Ottenere l’embedding perfetto per ciascuna parola
Facciamo dunque conto di avere dentro un grande computer tutti i testi mai prodotti dalla nostra specie dai tempi dell’invenzione della scrittura (tralasciamo le questioni antropologiche sulle civiltà orali). Questo sarebbe sufficiente per ottenere l’embedding perfetto per ciascuna parola? Sfortunatamente (o fortunatamente) no. Tullio De Mauro, nel suo Grande Dizionario dell’Uso (GRADIT) distingueva tra uso e disponibilità. Vi sono infatti parole che occorrono relativamente poco nei testi o nei discorsi, ma di cui conosciamo il significato non meno di quelle più usate. Ad esempio, chiunque sia entrato in una cucina sa cosa vuol dire sia “cucchiaio” sia “mestolo”, ma la prima è una parola frequente, la seconda no. Questo mostra come il significato che noi attribuiamo alle parole abbia poco a che fare col numero delle loro occorrenze nei testi o nei discorsi.

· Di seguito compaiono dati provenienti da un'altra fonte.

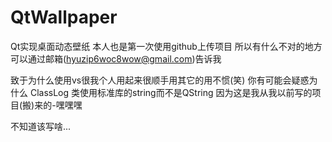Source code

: # QtWallpaper
Qt实现桌面动态壁纸
本人也是第一次使用github上传项目
所以有什么不对的地方可以通过邮箱(hyuzip6woc8wow@gmail.com)告诉我

 致于为什么使用vs很我个人用起来很顺手用其它的用不惯(笑)
你有可能会疑惑为什么 ClassLog 类使用标准库的string而不是QString
因为这是我从我以前写的项目(搬)来的-嘿嘿嘿

不知道该写啥...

Non c’è dubbio che, per quanto riguarda le parole basilari (quelle poche migliaia con cui diciamo quasi tutto quello che diciamo) i corpora offrano una buona copertura, e le tecniche di estrazione statistica degli embedding siano efficaci, sollevando così gli informatici dal carico di addentrarsi negli scomodi meandri della lessicografia. Tuttavia, è anche noto che, in mancanza di una buona copertura, i metodi di estrazione automatica dai testi producono risultati inaffidabili. Questo fenomeno riguarda tutte le terminologie tecnico-specialistiche in cui il rapporto tra numero di parole significative e volume dei corpora disponibili è particolarmente sfavorevole. Un caso eclatante è quello della terminologia medico-biologica, che presenta centinaia di migliaia di lemmi tutti evidentemente importanti, per “embeddare” i quali ci vorrebbero corpora di dimensioni incalcolabili. Nasce dunque l’esigenza di trovare metodi per la costruzione di modelli linguistici in condizione di scarsità di dati.

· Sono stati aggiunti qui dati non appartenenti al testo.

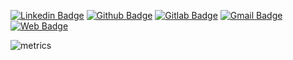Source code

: [![Linkedin Badge](https://img.shields.io/badge/Linkedin-@aris--nurcahyono-blue?logo=Linkedin&logoColor=white&style=flat&link=https://linkedin.com/in/aris-nurcahyono)](https://www.linkedin.com/in/aris-nurcahyono/)
[![Github Badge](https://img.shields.io/badge/Github-@deeninsom---?&logo=Github&color=blue&link=https://github.com/deeninsom&style=flat)](https://github.com/deeninsom)
[![Gitlab Badge](https://img.shields.io/badge/Gitlab-@deeninsom-white?logo=Gitlab&color=blue&link=https://gitlab.com/deeninsom&style=flat)](https://gitlab.com/deeninsom)
[![Gmail Badge](https://img.shields.io/badge/Gmail-deeninsom@gmail.com-white?logo=Gmail&color=blue&link=mailto:ariezncahyo@gmail.com&style=flat)](mailto:ariezncahyo@gmail.com)
[![Web Badge](https://img.shields.io/badge/www-https://ariezncahyo.my.id-white?logo=globe&color=blue&link=https://ariezncahyo.my.id)](https://ariezncahyo.my.id)

![metrics](./github-metrics.svg)

<!--
**deeninsom/deeninsom** is a ✨ _special_ ✨ repository because its `README.md` (this file) appears on your GitHub profile.

Here are some ideas to get you started:

- 🔭 I’m currently working on ...
- 🌱 I’m currently learning ...
- 👯 I’m looking to collaborate on ...
- 🤔 I’m looking for help with ...
- 💬 Ask me about ...
- 📫 How to reach me: ...
- 😄 Pronouns: ...
- ⚡ Fun fact: ...
-->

Graph embedding, uno spiraglio per la democrazia
E qui, per la democrazia, forse si apre uno spiraglio, perché la forza bruta computazionale passa in secondo piano, o almeno non tiene tutto il campo. Si tratta infatti di costruire i vettori semantici a partire da basi di conoscenza, anche dette knowledge graph, che sono di fatto terminologie ragionate, dove per “ragionate” si intende “validate da esseri umani”.
In conclusione
In questa prospettiva, le basi di conoscenza delle varie lingue nazionali e settoriali diventano risorse strategiche. Relativamente al settore dell’AI linguistica (che è comunque uno dei principali) esse possono fare la differenza tra uno sviluppo basato sui monopoli Big Tech e uno basato sulle capacità locali dei sistemi della ricerca e dell’industria.
Non è una questione di nazionalismo, è una questione di distribuzione, di apertura del mercato, di controllo democratico, insomma di sopravvivenza.